Hungry for You (Argeneau #14) by Lynsay Sands

Hungry for You - Lynsay Sands

Alexandra Willan is an up and coming chef who simply doesn't have time for romance.  Alex is busy trying to open up a second location for restaurant, worried about being afford the mistakes that keep cropping up while building and dreaming about earning a Michelin Star.  When Sam calls to tell Alex about a man she simply needs to meet, Sam most certainly doesn't have time for her sisters match making now that her head chef has just quit.  When Sam mentions that Cale is a chef, Alex decides that he might just be who she needs to meet.  Cale is a 2,000 year old immortal who has lost interest in most things and therefore has agreed to meet Alex to humour his aunt Marguerite.  When he quickly realises that he cannot read Alex, suddenly he realises that agreeing to pretend to be a chef might not have been such a good idea, particularly given that its been centuries since he's eaten.  

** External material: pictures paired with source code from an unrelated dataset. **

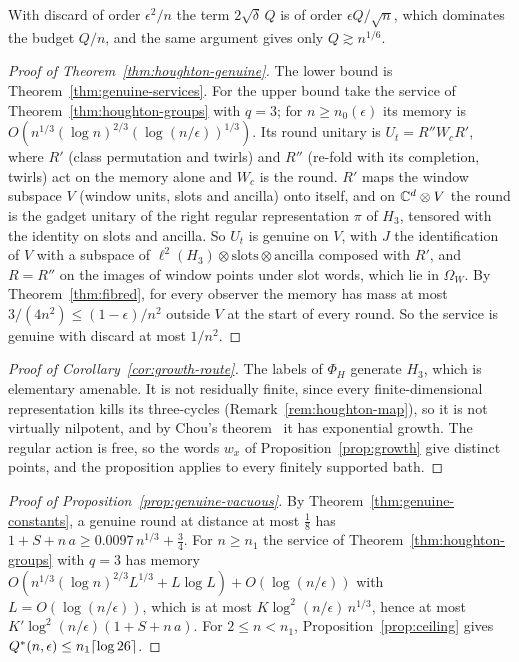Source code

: With discard of order $\epsilon^2/n$ the term $2\sqrt\delta\,Q$ is of order $\epsilon Q/\sqrt n$, which dominates the budget $Q/n$, and the same argument gives only $Q\gtrsim n^{1/6}$.

\begin{proof}[Proof of Theorem~\ref{thm:houghton-genuine}]
The lower bound is Theorem~\ref{thm:genuine-services}. For the upper bound take the service of Theorem~\ref{thm:houghton-groups} with $q=3$; for $n\ge n_0(\epsilon)$ its memory
is $O(n^{1/3}(\log n)^{2/3}(\log(n/\epsilon))^{1/3})$. Its round unitary is $U_t=R''W_cR'$, where $R'$ (class permutation and twirls) and $R''$ (re-fold with its completion, twirls)
act on the memory alone and $W_c$ is the round. $R'$ maps the window subspace $V$ (window units, slots and ancilla) onto itself, and on $\C^d\otimes V$ the round is the gadget unitary
of the right regular representation $\pi$ of $H_3$, tensored with the identity on slots and ancilla. So $U_t$ is genuine on $V$, with $J$ the identification of $V$ with a
subspace of $\ell^2(H_3)\otimes\text{slots}\otimes\text{ancilla}$ composed with $R'$, and $R=R''$ on the images of window points under slot words, which lie in $\Omega_W$. By
Theorem~\ref{thm:fibred}, for every observer the memory has mass at most $3/(4n^2)\le(1-\epsilon)/n^2$ outside $V$ at the start of every round. So the service is genuine with
discard at most $1/n^2$.
\end{proof}

\begin{proof}[Proof of Corollary~\ref{cor:growth-route}]
The labels of $\Phi_H$ generate $H_3$, which is elementary amenable. It is not residually finite, since every finite-dimensional representation kills its three-cycles
(Remark~\ref{rem:houghton-map}), so it is not virtually nilpotent, and by Chou's theorem~\cite[Theorem~3.2]{Chou1980} it has exponential growth. The regular action is free, so the
words $w_x$ of Proposition~\ref{prop:growth} give distinct points, and the proposition applies to every finitely supported bath.
\end{proof}

\begin{proof}[Proof of Proposition~\ref{prop:genuine-vacuous}]
By Theorem~\ref{thm:genuine-constants}, a genuine round at distance at most $\frac18$ has $1+S+n\,a\ge0.0097\,n^{1/3}+\frac34$. For $n\ge n_1$ the service of
Theorem~\ref{thm:houghton-groups} with $q=3$ has memory $O(n^{1/3}(\log n)^{2/3}L^{1/3}+L\log L)+O(\log(n/\epsilon))$ with $L=O(\log(n/\epsilon))$, which is at most
$K\log^2(n/\epsilon)\,n^{1/3}$, hence at most $K'\log^2(n/\epsilon)(1+S+n\,a)$. For $2\le n<n_1$, Proposition~\ref{prop:ceiling} gives $\Qs(n,\epsilon)\le n_1\lceil\log26\rceil$.
\end{proof}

If you're reading this review I am going to assume that you've read this series.  At this point, the Argeneau series has gotten repetitive at best.  What first attracted me to this series was Sands injection of humour into the stories.  Unfortunately, that strain of humour that keeps these books interesting simply wasn't in this novel.  Hungry for You is formulaic and absolutely forgettable.  Cale is absolutely indistinguishable from any other love interest in this genre.  Let the man titteh begin. Another problem with Cale is that I didn't really feel his age.  Sure, he didn't watch television, occasionally messed up modern slang and couldn't use a microwave but none of that gave me a sense that I was reading about a 2,000 year old immortal.  

In terms of Alex, I really like that she's a modern, independent successful woman.  She comments briefly about the sexism in the culinary industry and I really wish that Sands had gotten into this more deeply.  Instead, Sands made Alex's strength come largely from the people that she has lost: grandfather and parents.  Far too often just killing off and isolating the female protagonist is how authors had depth and I think this tactic did Alex a disservice.  Yes, her sister Sam was in the background but Sam's main role really became about pairing off Alex more than working to support her.  

It really irked me that members of the Argeneau family quite liberally controlled Alex - particularly Bricker.  Sure, their intentions were good but it served the purpose of removing Alex's agency.  What irks me is that Alex, like many of the female love interests, seems to have no real lasting issue with this. Sure it led to her making a tin foil hat which was mildly amusing but certainly didn't make up for her lack of real concern about the loss of her autonomy.

Like many books in the Argeneau series, Sands tries to include some mystery or something that lovers have to deal with before they can declare HEA.  In this case, someone is trying to stop the opening of Alex's new restaurant.  Cue Cale to the rescue.  Before he arrived, Alex was barely treading water and very much in danger of having the opening ruined.  Once Cale arrives, he fixes the problems with her distributors and workmen.  This is supposed to show that they are a good match because Cale is detail and task oriented while Alex is creative.  First off, this line of plot is absolutely gender essentialist and then, there's the issue that it's male love interest swooping in to deal with big issues the little woman cannot handle.  Why have Alex deal with sexism in the culinary industry, only then to twist her career and relationship in a very gender binary fashion? It makes absolutely no sense whatsoever.

One of the things that deeply irked me about the book is that Hungry for You is set in Toronto.  I know Toronto very well because that's where I grew up.  Toronto is easily the most multicultural city in Canada and yet Sands decided to make it all White and throws in one disposable gay couple in passing.  I found myself absolutely steaming at the lack of real inclusion.  It's absolutely not representative of the city that I call my home.